I really do not like to use tools that I have no idea what they are trying to do. 
ABI's SAET SOLiD™ Accuracy Enhancer Tool (SAET) is a one example that had extremely brief documentation except what it promised to do 

  • The SOLiD™ Accuracy Enhancer Tool (SAET) uses raw data generated by SOLiD™ Analyzer to correct miscalls within reads prior to mapping or contig assembly.  
  • Use of SAET, on various datasets of whole or sub-genomes of < 200 Mbp in size and of varying complexities, readlengths, and sequence coverages, has demonstrated improvements in mapping, SNP calling, and de novo assembly results.

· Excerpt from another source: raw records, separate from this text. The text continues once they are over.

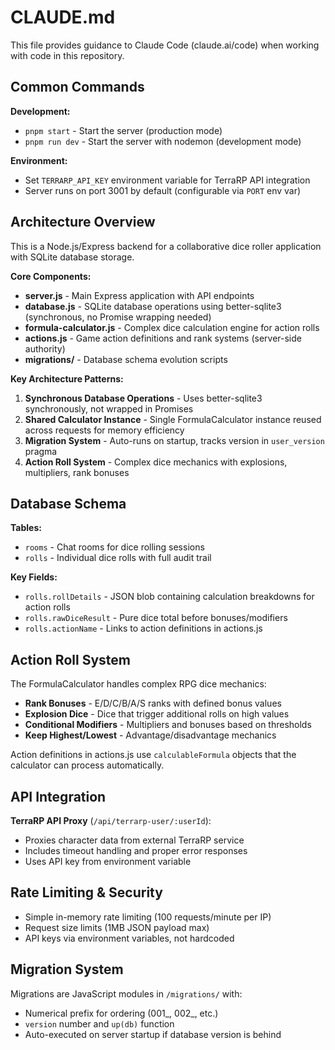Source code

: # CLAUDE.md

This file provides guidance to Claude Code (claude.ai/code) when working with code in this repository.

## Common Commands

**Development:**
- `pnpm start` - Start the server (production mode)
- `pnpm run dev` - Start the server with nodemon (development mode)

**Environment:**
- Set `TERRARP_API_KEY` environment variable for TerraRP API integration
- Server runs on port 3001 by default (configurable via `PORT` env var)

## Architecture Overview

This is a Node.js/Express backend for a collaborative dice roller application with SQLite database storage.

**Core Components:**

- **server.js** - Main Express application with API endpoints
- **database.js** - SQLite database operations using better-sqlite3 (synchronous, no Promise wrapping needed)
- **formula-calculator.js** - Complex dice calculation engine for action rolls
- **actions.js** - Game action definitions and rank systems (server-side authority)
- **migrations/** - Database schema evolution scripts

**Key Architecture Patterns:**

1. **Synchronous Database Operations** - Uses better-sqlite3 synchronously, not wrapped in Promises
2. **Shared Calculator Instance** - Single FormulaCalculator instance reused across requests for memory efficiency
3. **Migration System** - Auto-runs on startup, tracks version in `user_version` pragma
4. **Action Roll System** - Complex dice mechanics with explosions, multipliers, rank bonuses

## Database Schema

**Tables:**
- `rooms` - Chat rooms for dice rolling sessions
- `rolls` - Individual dice rolls with full audit trail

**Key Fields:**
- `rolls.rollDetails` - JSON blob containing calculation breakdowns for action rolls
- `rolls.rawDiceResult` - Pure dice total before bonuses/modifiers
- `rolls.actionName` - Links to action definitions in actions.js

## Action Roll System

The FormulaCalculator handles complex RPG dice mechanics:
- **Rank Bonuses** - E/D/C/B/A/S ranks with defined bonus values
- **Explosion Dice** - Dice that trigger additional rolls on high values
- **Conditional Modifiers** - Multipliers and bonuses based on thresholds
- **Keep Highest/Lowest** - Advantage/disadvantage mechanics

Action definitions in actions.js use `calculableFormula` objects that the calculator can process automatically.

## API Integration

**TerraRP API Proxy** (`/api/terrarp-user/:userId`):
- Proxies character data from external TerraRP service
- Includes timeout handling and proper error responses
- Uses API key from environment variable

## Rate Limiting & Security

- Simple in-memory rate limiting (100 requests/minute per IP)
- Request size limits (1MB JSON payload max)
- API keys via environment variables, not hardcoded

## Migration System

Migrations are JavaScript modules in `/migrations/` with:
- Numerical prefix for ordering (001_, 002_, etc.)
- `version` number and `up(db)` function
- Auto-executed on server startup if database version is behind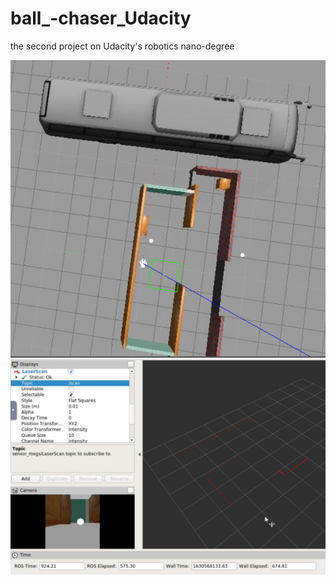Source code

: # ball_-chaser_Udacity
the second project on Udacity's robotics nano-degree

![](robotics%20images/gazebo%20with%20robot.PNG)
![](robotics%20images/robot%20visualisation%20with%20camera%20and%20laser-scan.PNG)
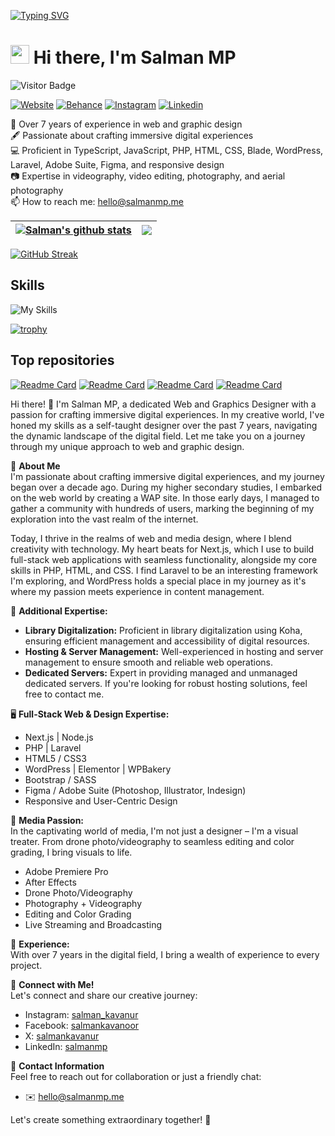 [![Typing SVG](https://readme-typing-svg.demolab.com?font=Raleway&weight=700&pause=1000&random=false&width=435&lines=Welcome+to+my+Stacks!;I'm+Salman;I'm+a+Web+Designer;I'm+a+Graphic+Designer)](https://git.io/typing-svg)
# <img src="https://raw.githubusercontent.com/iampavangandhi/iampavangandhi/master/gifs/Hi.gif" width="30px"> Hi there, I'm Salman MP

![Visitor Badge](https://visitor-badge.laobi.icu/badge?page_id=salmankavanur.visitor-badge&left_color=green&right_color=black&format=true)

[![Website](https://img.shields.io/badge/salmanmp.me-grey?style=for-the-badge&url=https%3A%2F%2Fsalmanmp.me)](https://salmanmp.me/)
[![Behance](https://img.shields.io/badge/Behance-blue?style=for-the-badge&logo=behance&logoColor=white&link=https://www.behance.net/salmanmp)](https://www.behance.net/salmanmp)
[![Instagram](https://img.shields.io/badge/Instagram-E4405F?style=for-the-badge&logo=instagram&logoColor=white&link=https://www.instagram.com/salman_kavanur)](https://www.instagram.com/salman_kavanur)
[![Linkedin](https://img.shields.io/badge/LinkedIn-blue?style=for-the-badge&logo=linkedin&labelColor=blue&link=https://www.linkedin.com/in/salmanmp/)](https://www.linkedin.com/in/salmanmp/)

:school: Over 7 years of experience in web and graphic design  
:fountain_pen: Passionate about crafting immersive digital experiences  
:computer: Proficient in TypeScript, JavaScript, PHP, HTML, CSS, Blade, WordPress, Laravel, Adobe Suite, Figma, and responsive design  
:camera: Expertise in videography, video editing, photography, and aerial photography  
:mailbox: How to reach me: <a href="mailto:mpsalman2011@gmail.com">hello@salmanmp.me</a>

| <a href="https://github.com/anuraghazra/github-readme-stats"><img align="center" src="https://github-readme-stats.vercel.app/api?username=salmankavanur&theme=github_dark&include_all_commits=true&show_icons=true&hide_border=true&hide=issues" alt="Salman's github stats" /></a> | <a href="https://github.com/anuraghazra/github-readme-stats"><img align="center" src="https://github-readme-stats.vercel.app/api/top-langs/?username=salmankavanur&theme=github_dark&layout=compact&hide_border=true" /></a> |
| ------------- | ------------- |

[![GitHub Streak](https://streak-stats.demolab.com/?user=salmankavanur&theme=github_dark)](https://git.io/streak-stats)

## Skills
![My Skills](https://skillicons.dev/icons?i=ts,js,php,html,css,nodejs,nextjs,laravel,wordpress,bootstrap,figma,ps,ai,pr,ae)


[![trophy](https://github-profile-trophy.vercel.app/?username=salmankavanur&theme=onedark)](https://github.com/ryo-ma/github-profile-trophy)

## Top repositories
[![Readme Card](https://github-readme-stats.vercel.app/api/pin/?username=salmankavanur&repo=maintanance-mode&theme=github_dark)](https://github.com/salmankavanur/maintanance-mode)
[![Readme Card](https://github-readme-stats.vercel.app/api/pin/?username=salmankavanur&repo=personal-portfolio&theme=github_dark)](https://github.com/salmankavanur/personal-portfolio)
[![Readme Card](https://github-readme-stats.vercel.app/api/pin/?username=salmankavanur&repo=coming-soon&theme=github_dark)](https://github.com/salmankavanur/coming-soon)
[![Readme Card](https://github-readme-stats.vercel.app/api/pin/?username=salmankavanur&repo=certificate&theme=github_dark)](https://github.com/salmankavanur/certificate)

Hi there! 👋 I'm Salman MP, a dedicated Web and Graphics Designer with a passion for crafting immersive digital experiences. In my creative world, I've honed my skills as a self-taught designer over the past 7 years, navigating the dynamic landscape of the digital field. Let me take you on a journey through my unique approach to web and graphic design.

🎨 **About Me**  
I'm passionate about crafting immersive digital experiences, and my journey began over a decade ago. During my higher secondary studies, I embarked on the web world by creating a WAP site. In those early days, I managed to gather a community with hundreds of users, marking the beginning of my exploration into the vast realm of the internet.

Today, I thrive in the realms of web and media design, where I blend creativity with technology. My heart beats for Next.js, which I use to build full-stack web applications with seamless functionality, alongside my core skills in PHP, HTML, and CSS. I find Laravel to be an interesting framework I'm exploring, and WordPress holds a special place in my journey as it's where my passion meets experience in content management.

💽 **Additional Expertise:**  
- **Library Digitalization:** Proficient in library digitalization using Koha, ensuring efficient management and accessibility of digital resources.  
- **Hosting & Server Management:** Well-experienced in hosting and server management to ensure smooth and reliable web operations.  
- **Dedicated Servers:** Expert in providing managed and unmanaged dedicated servers. If you're looking for robust hosting solutions, feel free to contact me.

🖥️ **Full-Stack Web & Design Expertise:**  
- Next.js | Node.js  
- PHP | Laravel  
- HTML5 / CSS3  
- WordPress | Elementor | WPBakery  
- Bootstrap / SASS  
- Figma / Adobe Suite (Photoshop, Illustrator, Indesign)  
- Responsive and User-Centric Design  

🎥 **Media Passion:**  
In the captivating world of media, I'm not just a designer – I'm a visual treater. From drone photo/videography to seamless editing and color grading, I bring visuals to life.  
- Adobe Premiere Pro  
- After Effects  
- Drone Photo/Videography  
- Photography + Videography  
- Editing and Color Grading  
- Live Streaming and Broadcasting  

🌟 **Experience:**  
With over 7 years in the digital field, I bring a wealth of experience to every project.

🚀 **Connect with Me!**  
Let's connect and share our creative journey:  
- Instagram: [salman_kavanur](https://www.instagram.com/salman_kavanur/)  
- Facebook: [salmankavanoor](https://www.facebook.com/salmankavanoor/)  
- X: [salmankavanur](https://www.twitter.com/salmankavanur/)  
- LinkedIn: [salmanmp](https://www.linkedin.com/in/salmanmp/)  

📧 **Contact Information**  
Feel free to reach out for collaboration or just a friendly chat:  
- ✉️ [hello@salmanmp.me](mailto:hello@salmanmp.me)  

Let's create something extraordinary together! 🚀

  • For denovo applications, the tool reduces miscall rate substantially

    Recently attended an ABI's talk and finally someone explained it in a nice diagram. It is akin to Softgenetic's condensation tool.( I made the link ). Basically, it groups reads by similarity and where they find a mismatch that is not supported by high quality reads they correct the low quality read to reach a 'consensus'. I see it as a batch correction of sequencing errors which one can typically do by eye (for small regions). This correction isn't without its flaws. I now understand why such an error correction isn't implemented on the instrument. And is presented as a user choice. My rough experience with this tool is that it increases mapping by ~ 10% how this 10% would affect your results is debatable.